▸ **About this task**
Where does the word "other" appear in the entries below? Copy each line that holds it.

▸ **Data for analysis**
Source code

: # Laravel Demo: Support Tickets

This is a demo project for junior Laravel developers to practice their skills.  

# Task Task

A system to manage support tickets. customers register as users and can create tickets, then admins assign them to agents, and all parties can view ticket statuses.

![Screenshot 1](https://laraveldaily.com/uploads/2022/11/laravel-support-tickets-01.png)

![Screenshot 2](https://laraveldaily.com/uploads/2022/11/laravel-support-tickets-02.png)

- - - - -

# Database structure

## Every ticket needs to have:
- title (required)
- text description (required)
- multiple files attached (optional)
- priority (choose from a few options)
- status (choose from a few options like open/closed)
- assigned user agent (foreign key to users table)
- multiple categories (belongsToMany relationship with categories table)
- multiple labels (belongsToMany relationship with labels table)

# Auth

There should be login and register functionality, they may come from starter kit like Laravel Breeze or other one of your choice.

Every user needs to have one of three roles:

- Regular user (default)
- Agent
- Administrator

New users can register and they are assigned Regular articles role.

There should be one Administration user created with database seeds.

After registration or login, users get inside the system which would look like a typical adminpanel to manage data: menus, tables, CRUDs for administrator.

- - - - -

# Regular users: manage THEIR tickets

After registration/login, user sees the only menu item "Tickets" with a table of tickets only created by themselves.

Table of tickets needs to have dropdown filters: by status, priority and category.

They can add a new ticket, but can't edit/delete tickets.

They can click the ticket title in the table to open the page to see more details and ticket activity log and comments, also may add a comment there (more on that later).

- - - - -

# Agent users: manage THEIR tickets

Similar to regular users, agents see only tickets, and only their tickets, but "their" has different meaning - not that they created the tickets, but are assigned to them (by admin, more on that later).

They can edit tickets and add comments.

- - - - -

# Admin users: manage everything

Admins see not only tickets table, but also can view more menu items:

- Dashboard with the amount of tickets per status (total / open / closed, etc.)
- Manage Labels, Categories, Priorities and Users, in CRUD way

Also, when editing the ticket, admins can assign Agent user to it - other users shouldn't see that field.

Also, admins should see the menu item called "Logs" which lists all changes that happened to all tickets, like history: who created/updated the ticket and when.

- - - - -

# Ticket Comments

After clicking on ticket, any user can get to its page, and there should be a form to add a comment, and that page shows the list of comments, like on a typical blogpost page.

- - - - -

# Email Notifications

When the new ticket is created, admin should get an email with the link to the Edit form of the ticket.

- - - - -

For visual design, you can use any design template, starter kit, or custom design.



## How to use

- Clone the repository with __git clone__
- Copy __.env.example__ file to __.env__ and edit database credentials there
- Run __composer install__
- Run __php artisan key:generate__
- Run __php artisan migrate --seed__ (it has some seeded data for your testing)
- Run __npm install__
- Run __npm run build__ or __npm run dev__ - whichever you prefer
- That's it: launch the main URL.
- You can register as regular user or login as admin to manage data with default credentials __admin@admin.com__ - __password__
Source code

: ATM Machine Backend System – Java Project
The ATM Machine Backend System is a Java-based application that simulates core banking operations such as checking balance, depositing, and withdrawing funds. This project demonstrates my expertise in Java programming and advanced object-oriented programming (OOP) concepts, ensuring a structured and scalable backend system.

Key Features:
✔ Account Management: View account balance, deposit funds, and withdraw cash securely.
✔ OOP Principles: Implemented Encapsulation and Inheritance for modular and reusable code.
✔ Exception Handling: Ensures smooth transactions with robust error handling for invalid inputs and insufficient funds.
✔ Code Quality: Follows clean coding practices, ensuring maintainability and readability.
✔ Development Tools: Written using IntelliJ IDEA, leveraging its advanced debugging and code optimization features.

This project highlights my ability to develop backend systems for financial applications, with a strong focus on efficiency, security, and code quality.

▸ **Answer**
There should be login and register functionality, they may come from starter kit like Laravel Breeze or other one of your choice.
Also, when editing the ticket, admins can assign Agent user to it - other users shouldn't see that field.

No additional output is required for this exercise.